“What’s in this room?” Alex asked the next morning. She’d been up since dawn, and after, eating her weight in pancakes, she’d set out to see every inch of a castle that, it turned out, had a lot of inches.
“Oh, you don’t want to—” King started, but it was too late. The door was already open, and Alex was already throwing back the velvet curtains and shining light on... chaos. Or madness. Or—who was King kidding? It was both.
“Yeah. About this room...” King had been avoiding the space for months, and it looked so much worse than he remembered. He’d been telling himself since the funeral that he’d clean it out soon. He’d take the newspaper clippings off the pinboards and paint over the writing on the walls and cram all the “evidence” his father had collected through the years into boxes labeled so neatly that no one would ever know that there was nothing but insanity inside.

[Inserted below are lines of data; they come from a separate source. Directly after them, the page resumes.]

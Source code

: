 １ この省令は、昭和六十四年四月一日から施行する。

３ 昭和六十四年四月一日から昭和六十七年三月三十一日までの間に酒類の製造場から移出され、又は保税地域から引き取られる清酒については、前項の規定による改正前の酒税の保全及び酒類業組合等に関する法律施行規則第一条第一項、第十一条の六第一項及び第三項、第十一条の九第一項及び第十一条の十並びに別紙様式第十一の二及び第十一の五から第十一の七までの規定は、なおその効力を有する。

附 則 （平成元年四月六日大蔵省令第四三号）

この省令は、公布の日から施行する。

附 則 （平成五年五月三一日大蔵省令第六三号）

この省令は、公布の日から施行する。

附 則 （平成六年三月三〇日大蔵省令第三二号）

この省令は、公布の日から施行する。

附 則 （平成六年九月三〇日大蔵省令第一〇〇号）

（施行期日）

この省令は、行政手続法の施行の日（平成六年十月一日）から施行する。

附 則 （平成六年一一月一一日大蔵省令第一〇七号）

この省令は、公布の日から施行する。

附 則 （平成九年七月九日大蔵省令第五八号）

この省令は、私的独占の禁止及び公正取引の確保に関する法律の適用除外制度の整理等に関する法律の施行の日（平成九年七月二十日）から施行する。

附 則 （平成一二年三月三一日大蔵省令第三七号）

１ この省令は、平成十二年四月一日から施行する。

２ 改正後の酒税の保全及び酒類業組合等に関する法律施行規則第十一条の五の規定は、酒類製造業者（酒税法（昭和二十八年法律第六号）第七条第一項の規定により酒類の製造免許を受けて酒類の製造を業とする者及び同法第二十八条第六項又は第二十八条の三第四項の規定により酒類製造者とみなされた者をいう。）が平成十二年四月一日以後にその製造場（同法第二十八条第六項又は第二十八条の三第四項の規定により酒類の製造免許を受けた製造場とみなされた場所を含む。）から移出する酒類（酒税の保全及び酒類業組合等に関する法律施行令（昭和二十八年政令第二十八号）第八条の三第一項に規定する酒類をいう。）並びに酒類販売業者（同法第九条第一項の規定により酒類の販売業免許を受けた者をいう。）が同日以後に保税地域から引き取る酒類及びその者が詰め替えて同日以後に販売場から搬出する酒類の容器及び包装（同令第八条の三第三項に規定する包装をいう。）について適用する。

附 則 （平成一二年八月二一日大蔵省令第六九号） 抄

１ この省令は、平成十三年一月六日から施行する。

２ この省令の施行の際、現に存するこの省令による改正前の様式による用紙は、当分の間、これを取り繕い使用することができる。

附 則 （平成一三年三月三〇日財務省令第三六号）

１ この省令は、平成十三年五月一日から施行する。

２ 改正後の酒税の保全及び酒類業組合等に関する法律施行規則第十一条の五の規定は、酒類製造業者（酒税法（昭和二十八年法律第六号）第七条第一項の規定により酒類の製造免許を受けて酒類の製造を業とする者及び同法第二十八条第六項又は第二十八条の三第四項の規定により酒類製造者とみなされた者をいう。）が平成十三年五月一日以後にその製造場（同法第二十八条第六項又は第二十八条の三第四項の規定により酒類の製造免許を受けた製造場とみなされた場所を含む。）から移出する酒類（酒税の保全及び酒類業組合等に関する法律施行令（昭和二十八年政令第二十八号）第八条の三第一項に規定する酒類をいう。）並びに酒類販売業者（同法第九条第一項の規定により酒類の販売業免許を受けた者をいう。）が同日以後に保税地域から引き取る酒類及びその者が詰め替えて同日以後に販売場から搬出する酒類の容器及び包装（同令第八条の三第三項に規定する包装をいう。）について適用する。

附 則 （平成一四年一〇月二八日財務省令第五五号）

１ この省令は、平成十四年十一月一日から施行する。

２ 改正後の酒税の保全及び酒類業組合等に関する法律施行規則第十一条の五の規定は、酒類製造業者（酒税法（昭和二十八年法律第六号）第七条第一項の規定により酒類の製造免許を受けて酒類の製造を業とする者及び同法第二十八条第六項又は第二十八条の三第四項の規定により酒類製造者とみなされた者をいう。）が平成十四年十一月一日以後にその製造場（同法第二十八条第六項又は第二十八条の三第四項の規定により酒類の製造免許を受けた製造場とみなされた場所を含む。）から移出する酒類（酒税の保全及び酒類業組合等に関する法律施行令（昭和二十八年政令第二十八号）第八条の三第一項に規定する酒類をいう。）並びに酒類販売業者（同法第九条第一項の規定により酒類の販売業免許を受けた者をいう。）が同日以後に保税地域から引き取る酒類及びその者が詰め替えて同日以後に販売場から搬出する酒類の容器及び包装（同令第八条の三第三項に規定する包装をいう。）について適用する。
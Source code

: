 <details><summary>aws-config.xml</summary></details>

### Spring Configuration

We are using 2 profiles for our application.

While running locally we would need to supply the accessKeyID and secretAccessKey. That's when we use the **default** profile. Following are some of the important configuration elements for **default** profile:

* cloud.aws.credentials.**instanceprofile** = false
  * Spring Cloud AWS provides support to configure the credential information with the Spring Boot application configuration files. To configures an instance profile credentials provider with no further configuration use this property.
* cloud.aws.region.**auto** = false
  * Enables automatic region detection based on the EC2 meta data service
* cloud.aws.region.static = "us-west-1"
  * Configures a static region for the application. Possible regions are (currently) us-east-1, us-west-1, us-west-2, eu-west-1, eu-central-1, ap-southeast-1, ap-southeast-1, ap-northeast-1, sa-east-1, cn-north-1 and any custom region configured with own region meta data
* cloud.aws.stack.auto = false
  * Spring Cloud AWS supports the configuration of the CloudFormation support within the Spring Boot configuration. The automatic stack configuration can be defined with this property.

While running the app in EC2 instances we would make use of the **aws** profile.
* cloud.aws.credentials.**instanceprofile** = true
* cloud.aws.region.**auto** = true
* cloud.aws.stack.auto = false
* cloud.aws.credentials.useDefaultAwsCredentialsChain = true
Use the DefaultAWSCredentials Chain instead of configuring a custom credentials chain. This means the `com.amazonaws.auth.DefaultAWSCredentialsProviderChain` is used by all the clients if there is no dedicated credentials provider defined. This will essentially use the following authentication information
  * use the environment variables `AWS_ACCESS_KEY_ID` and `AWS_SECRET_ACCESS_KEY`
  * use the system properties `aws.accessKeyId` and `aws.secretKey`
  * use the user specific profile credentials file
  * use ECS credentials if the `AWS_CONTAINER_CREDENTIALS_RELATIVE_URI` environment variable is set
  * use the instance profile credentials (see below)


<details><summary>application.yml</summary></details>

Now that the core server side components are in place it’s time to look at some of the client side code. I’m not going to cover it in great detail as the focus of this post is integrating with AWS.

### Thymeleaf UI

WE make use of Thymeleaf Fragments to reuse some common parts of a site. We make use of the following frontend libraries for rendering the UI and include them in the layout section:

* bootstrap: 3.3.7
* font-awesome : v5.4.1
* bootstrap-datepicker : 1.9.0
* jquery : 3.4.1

King told himself he’d been too busy, but the truth was, being inside his father’s room was the closest thing to being inside his father’s mind, and King knew it was a treasure—a gift. His father was gone, but his thoughts were still there, and King couldn’t bring himself to pack them all away just yet.
“King...” Alex’s eyes were too big, too worried.
“My father got sick. A couple of years ago. He came here to live with me... in the end.”
“Oh.” She looked surprised. “You took care of him?”
King’s throat was full of cotton for some reason. It was all he could do to nod.
He walked to the section of the wall that was nothing but anagrams of the word Nikolai—as if maybe the best codebreakers in the world had just missed it.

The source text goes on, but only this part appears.